▶ EXERCISE
As the answer, give a copy of each line below that includes the word "must".

▶ GIVEN DATA

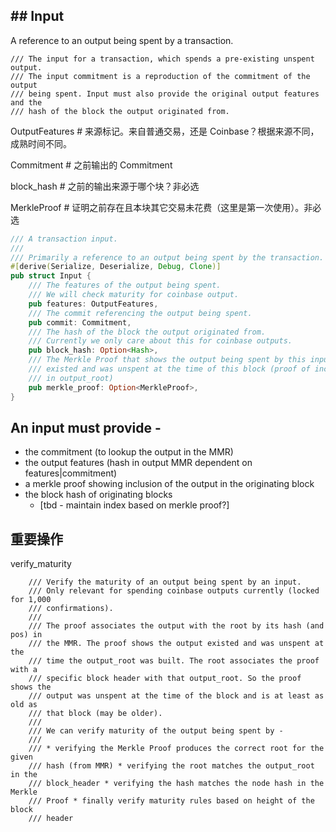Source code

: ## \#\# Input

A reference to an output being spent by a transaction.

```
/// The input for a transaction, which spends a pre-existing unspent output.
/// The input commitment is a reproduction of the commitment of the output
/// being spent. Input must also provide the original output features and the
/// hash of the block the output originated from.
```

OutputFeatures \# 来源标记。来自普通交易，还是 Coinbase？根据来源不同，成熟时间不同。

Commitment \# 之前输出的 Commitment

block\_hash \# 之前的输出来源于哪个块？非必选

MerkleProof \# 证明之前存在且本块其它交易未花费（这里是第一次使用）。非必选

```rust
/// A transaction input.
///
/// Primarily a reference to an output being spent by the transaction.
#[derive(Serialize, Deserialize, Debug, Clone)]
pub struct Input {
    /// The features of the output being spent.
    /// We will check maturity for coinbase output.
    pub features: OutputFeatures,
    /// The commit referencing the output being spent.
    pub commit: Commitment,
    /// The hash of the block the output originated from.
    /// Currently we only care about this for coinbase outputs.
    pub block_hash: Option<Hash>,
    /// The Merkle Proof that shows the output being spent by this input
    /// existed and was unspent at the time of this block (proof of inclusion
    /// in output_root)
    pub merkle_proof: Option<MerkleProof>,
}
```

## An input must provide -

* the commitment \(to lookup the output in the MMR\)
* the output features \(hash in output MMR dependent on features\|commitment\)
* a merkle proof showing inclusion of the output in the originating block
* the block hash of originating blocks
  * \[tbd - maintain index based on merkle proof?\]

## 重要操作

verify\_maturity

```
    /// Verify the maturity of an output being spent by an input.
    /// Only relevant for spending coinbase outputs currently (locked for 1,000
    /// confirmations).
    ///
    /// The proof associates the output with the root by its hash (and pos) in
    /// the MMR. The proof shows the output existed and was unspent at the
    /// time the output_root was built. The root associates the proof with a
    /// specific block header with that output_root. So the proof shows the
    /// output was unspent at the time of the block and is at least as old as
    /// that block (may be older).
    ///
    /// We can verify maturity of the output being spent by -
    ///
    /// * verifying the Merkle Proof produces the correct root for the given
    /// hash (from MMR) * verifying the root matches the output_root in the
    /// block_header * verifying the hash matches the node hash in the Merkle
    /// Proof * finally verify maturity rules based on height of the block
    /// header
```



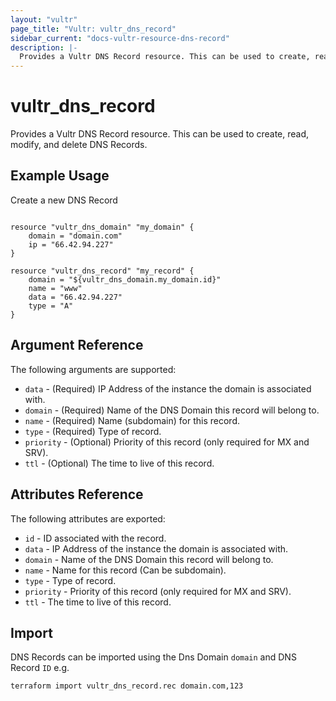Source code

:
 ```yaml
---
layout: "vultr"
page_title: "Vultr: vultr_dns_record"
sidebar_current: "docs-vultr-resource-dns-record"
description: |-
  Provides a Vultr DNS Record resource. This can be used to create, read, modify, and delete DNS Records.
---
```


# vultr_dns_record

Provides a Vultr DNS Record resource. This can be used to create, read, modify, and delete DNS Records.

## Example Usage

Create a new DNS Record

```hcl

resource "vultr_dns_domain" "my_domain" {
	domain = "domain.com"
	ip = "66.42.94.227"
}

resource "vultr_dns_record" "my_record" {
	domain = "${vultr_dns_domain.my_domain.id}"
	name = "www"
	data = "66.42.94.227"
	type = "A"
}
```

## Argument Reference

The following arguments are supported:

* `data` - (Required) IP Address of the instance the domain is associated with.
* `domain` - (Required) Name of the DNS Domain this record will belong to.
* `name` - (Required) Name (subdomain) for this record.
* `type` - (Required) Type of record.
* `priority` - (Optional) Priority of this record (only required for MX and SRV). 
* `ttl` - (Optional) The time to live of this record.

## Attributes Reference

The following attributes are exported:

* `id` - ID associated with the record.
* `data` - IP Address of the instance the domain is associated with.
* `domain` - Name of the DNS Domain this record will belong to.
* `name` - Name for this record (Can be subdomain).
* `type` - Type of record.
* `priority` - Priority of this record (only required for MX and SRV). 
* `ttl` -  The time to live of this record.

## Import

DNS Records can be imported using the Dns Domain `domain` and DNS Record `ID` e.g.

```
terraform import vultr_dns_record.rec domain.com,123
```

▶ THE ANSWER
/// being spent. Input must also provide the original output features and the
## An input must provide -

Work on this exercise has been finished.